Não está claro, no entanto, como será esse período de transição, quanto tempo vai durar, nem quem será a nova liderança do país. 

Uma mudança radical na política — com um governo alinhado aos Estados Unidos e uma postura pró-negócios — naturalmente reanimaria um setor que encolheu drasticamente nas últimas décadas, por má gestão e sanções internacionais. 

Se isso acontecer, a Chevron é a candidata natural a liderar esse novo momento da indústria.

Com presença na Venezuela desde os anos 1920, a Chevron produz hoje entre 200 mil e 250 mil barris por dia no país, cerca de um quinto da produção total da Venezuela, mas menos de 10% da produção da companhia, que é de mais de 3 milhões de barris. 
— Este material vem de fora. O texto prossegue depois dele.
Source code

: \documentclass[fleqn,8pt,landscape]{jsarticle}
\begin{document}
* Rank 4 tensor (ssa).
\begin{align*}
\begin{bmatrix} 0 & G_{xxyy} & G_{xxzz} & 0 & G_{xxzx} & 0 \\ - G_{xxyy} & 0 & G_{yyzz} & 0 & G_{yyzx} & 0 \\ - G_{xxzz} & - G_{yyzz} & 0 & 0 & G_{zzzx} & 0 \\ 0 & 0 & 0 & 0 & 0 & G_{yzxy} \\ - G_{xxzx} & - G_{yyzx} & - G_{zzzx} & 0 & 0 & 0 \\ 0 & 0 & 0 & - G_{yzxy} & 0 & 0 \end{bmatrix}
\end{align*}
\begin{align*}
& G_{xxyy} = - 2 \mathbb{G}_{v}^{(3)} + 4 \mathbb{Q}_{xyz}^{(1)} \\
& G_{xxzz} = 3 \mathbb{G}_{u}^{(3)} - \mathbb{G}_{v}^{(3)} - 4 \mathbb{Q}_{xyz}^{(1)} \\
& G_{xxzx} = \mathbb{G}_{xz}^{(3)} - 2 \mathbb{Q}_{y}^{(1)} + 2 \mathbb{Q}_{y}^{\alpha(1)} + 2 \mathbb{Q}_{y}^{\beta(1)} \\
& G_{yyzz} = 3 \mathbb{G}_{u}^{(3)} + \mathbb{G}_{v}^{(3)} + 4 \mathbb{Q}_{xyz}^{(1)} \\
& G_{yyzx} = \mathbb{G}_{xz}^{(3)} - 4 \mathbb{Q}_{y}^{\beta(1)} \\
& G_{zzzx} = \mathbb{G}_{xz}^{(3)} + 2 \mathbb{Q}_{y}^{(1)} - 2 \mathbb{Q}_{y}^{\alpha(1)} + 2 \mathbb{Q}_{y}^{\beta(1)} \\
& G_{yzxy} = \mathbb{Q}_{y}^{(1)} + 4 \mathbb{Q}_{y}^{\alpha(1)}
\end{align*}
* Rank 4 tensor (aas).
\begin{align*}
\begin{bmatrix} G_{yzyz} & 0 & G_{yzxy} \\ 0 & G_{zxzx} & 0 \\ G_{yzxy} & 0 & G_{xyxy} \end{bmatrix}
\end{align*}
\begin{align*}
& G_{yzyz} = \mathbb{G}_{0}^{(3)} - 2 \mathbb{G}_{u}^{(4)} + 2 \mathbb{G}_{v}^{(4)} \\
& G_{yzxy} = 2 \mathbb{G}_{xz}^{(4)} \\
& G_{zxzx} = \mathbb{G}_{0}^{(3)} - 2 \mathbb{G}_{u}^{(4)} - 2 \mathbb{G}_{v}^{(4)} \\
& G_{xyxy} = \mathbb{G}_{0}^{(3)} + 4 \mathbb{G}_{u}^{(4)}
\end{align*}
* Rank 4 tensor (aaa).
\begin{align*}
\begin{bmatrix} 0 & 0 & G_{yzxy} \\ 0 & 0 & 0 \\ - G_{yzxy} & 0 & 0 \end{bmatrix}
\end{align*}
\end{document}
Em termos de fluxo de caixa, a participação da Venezuela nos resultados da Chevron é ainda menor, “já que a Chevron não é proprietária direta das reservas venezuelanas e não pode monetizar livremente sua produção,” notou a Barron’s neste fim de semana.
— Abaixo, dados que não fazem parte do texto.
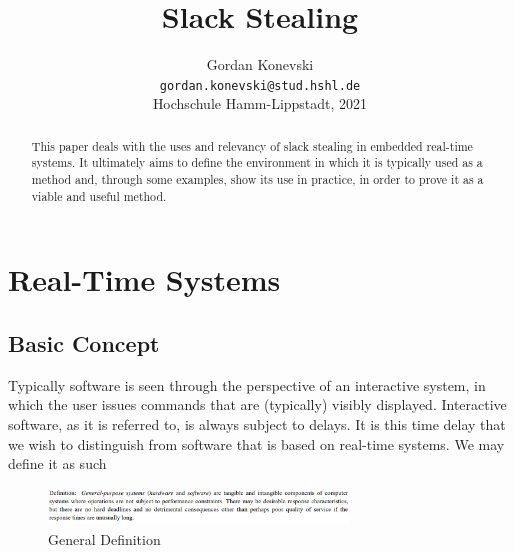 \documentclass[conference]{IEEEtran}
\author{%
	Gordan Konevski \\
	\texttt{gordan.konevski@stud.hshl.de} \\
	Hochschule Hamm-Lippstadt, 2021
}
\begin{document}
\title{Slack Stealing}
\maketitle

\begin{abstract}
This paper deals with the uses and relevancy of slack stealing in embedded real-time systems. It ultimately aims to define the environment in which it is typically used as a method and, through  some examples, show its use in practice, in order to prove it as a viable and useful method.
\end{abstract}

\section {Real-Time Systems}
\subsection{Basic Concept}
Typically software is seen through the perspective of an interactive system, in which the user issues commands that are (typically) visibly displayed.  Interactive software, as it is referred to, is
always subject to delays. It is this time delay that we wish to distinguish from software that is based on real-time systems. We may define it as such 

\begin{figure}[h!]
	\includegraphics[width=8cm, height=1cm]{def1}
	\caption{General Definition}
	\centering
\end{figure}
\end{document}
“Os barris produzidos na Venezuela estão, na prática, presos a um mecanismo de recuperação de dívidas e de compliance, oferecendo pouca visibilidade quanto ao crescimento de lucros,” escreveu a revista. 

“Mesmo no melhor cenário político, seriam necessários anos de investimentos, clareza regulatória e reparos de infraestrutura antes que a Venezuela pudesse alterar de forma relevante o mix de produção ou a avaliação de mercado da Chevron.”

Sobre o impacto da prisão de Maduro em seus resultados, a Chevron se limitou a dizer num comunicado que continua focada na segurança e bem-estar de seus funcionários, e na integridade de seus ativos. “Continuamos a operar em total compliance com todas as leis e regulações relevantes,” disse a companhia. 

O potencial da indústria venezuelana de petróleo é gigantesco, mas extremamente subutilizado. A Venezuela está sentada sobre a maior reserva mundial de petróleo, estimada em mais de 300 bilhões de barris, mas produz hoje apenas 1 milhão de barris por dia, menos de 1% da produção global.

“A Venezuela já não tem a mesma relevância para os mercados de petróleo que teve no passado,” disse a Barron’s. “A produção caiu quase 70% desde o fim da década de 1990, quando o país extraia mais de 3,5 milhões de barris por dia. Hoje a Venezuela não possui capacidade para perturbar os fluxos globais de energia ou usar a oferta como instrumento de pressão, como conseguem fazer produtores maiores.”

Ao que tudo indica, isso pode estar prestes a mudar.

No pre-market trading domingo à noite, a ação da Chevron indicava uma alta de 11% sobre o fechamento de sexta-feira.  Empresas como Valero e ConocoPhillips apontam altas semelhantes.